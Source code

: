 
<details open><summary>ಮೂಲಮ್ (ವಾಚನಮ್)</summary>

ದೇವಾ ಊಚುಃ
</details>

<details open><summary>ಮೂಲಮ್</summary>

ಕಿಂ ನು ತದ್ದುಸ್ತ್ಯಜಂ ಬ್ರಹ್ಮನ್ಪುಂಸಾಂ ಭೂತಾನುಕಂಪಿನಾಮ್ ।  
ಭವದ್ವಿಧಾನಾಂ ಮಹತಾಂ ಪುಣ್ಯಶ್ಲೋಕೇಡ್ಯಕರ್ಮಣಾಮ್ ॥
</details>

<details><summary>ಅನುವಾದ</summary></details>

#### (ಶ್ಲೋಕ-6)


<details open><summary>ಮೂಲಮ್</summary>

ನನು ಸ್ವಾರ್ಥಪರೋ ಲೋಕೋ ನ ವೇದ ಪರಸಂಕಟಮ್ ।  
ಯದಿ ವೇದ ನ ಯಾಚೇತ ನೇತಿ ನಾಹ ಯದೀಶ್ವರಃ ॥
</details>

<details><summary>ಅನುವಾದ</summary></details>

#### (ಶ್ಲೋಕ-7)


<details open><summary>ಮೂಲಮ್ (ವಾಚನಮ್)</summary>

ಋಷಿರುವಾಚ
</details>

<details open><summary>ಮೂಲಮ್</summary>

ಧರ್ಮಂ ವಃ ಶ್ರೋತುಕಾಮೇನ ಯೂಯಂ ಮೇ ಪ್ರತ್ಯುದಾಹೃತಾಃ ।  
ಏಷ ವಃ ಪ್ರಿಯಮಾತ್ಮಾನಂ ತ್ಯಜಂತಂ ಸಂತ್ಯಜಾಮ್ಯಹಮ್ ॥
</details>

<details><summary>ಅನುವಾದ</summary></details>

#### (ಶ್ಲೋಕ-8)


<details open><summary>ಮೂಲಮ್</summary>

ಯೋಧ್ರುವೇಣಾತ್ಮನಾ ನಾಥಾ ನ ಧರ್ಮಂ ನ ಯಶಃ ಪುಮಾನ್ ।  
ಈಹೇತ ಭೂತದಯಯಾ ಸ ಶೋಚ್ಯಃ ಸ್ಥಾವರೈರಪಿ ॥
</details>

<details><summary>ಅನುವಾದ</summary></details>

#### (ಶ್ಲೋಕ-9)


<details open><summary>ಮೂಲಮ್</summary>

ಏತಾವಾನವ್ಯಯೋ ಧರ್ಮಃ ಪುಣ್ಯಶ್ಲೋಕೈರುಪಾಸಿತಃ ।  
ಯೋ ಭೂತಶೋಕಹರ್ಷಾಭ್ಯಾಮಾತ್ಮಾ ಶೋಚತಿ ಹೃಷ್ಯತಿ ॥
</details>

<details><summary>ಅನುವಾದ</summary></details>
=======
# WORK ITEM
Copy the listing exactly as it stands.

# ANSWER FOR THE TASK
Source code

: 
<details open><summary>ಮೂಲಮ್ (ವಾಚನಮ್)</summary>

ದೇವಾ ಊಚುಃ
</details>

<details open><summary>ಮೂಲಮ್</summary>

ಕಿಂ ನು ತದ್ದುಸ್ತ್ಯಜಂ ಬ್ರಹ್ಮನ್ಪುಂಸಾಂ ಭೂತಾನುಕಂಪಿನಾಮ್ ।  
ಭವದ್ವಿಧಾನಾಂ ಮಹತಾಂ ಪುಣ್ಯಶ್ಲೋಕೇಡ್ಯಕರ್ಮಣಾಮ್ ॥
</details>

<details><summary>ಅನುವಾದ</summary></details>

#### (ಶ್ಲೋಕ-6)


<details open><summary>ಮೂಲಮ್</summary>

ನನು ಸ್ವಾರ್ಥಪರೋ ಲೋಕೋ ನ ವೇದ ಪರಸಂಕಟಮ್ ।  
ಯದಿ ವೇದ ನ ಯಾಚೇತ ನೇತಿ ನಾಹ ಯದೀಶ್ವರಃ ॥
</details>

<details><summary>ಅನುವಾದ</summary></details>

#### (ಶ್ಲೋಕ-7)


<details open><summary>ಮೂಲಮ್ (ವಾಚನಮ್)</summary>

ಋಷಿರುವಾಚ
</details>

<details open><summary>ಮೂಲಮ್</summary>

ಧರ್ಮಂ ವಃ ಶ್ರೋತುಕಾಮೇನ ಯೂಯಂ ಮೇ ಪ್ರತ್ಯುದಾಹೃತಾಃ ।  
ಏಷ ವಃ ಪ್ರಿಯಮಾತ್ಮಾನಂ ತ್ಯಜಂತಂ ಸಂತ್ಯಜಾಮ್ಯಹಮ್ ॥
</details>

<details><summary>ಅನುವಾದ</summary></details>

#### (ಶ್ಲೋಕ-8)


<details open><summary>ಮೂಲಮ್</summary>

ಯೋಧ್ರುವೇಣಾತ್ಮನಾ ನಾಥಾ ನ ಧರ್ಮಂ ನ ಯಶಃ ಪುಮಾನ್ ।  
ಈಹೇತ ಭೂತದಯಯಾ ಸ ಶೋಚ್ಯಃ ಸ್ಥಾವರೈರಪಿ ॥
</details>

<details><summary>ಅನುವಾದ</summary></details>

#### (ಶ್ಲೋಕ-9)


<details open><summary>ಮೂಲಮ್</summary>

ಏತಾವಾನವ್ಯಯೋ ಧರ್ಮಃ ಪುಣ್ಯಶ್ಲೋಕೈರುಪಾಸಿತಃ ।  
ಯೋ ಭೂತಶೋಕಹರ್ಷಾಭ್ಯಾಮಾತ್ಮಾ ಶೋಚತಿ ಹೃಷ್ಯತಿ ॥
</details>

<details><summary>ಅನುವಾದ</summary></details>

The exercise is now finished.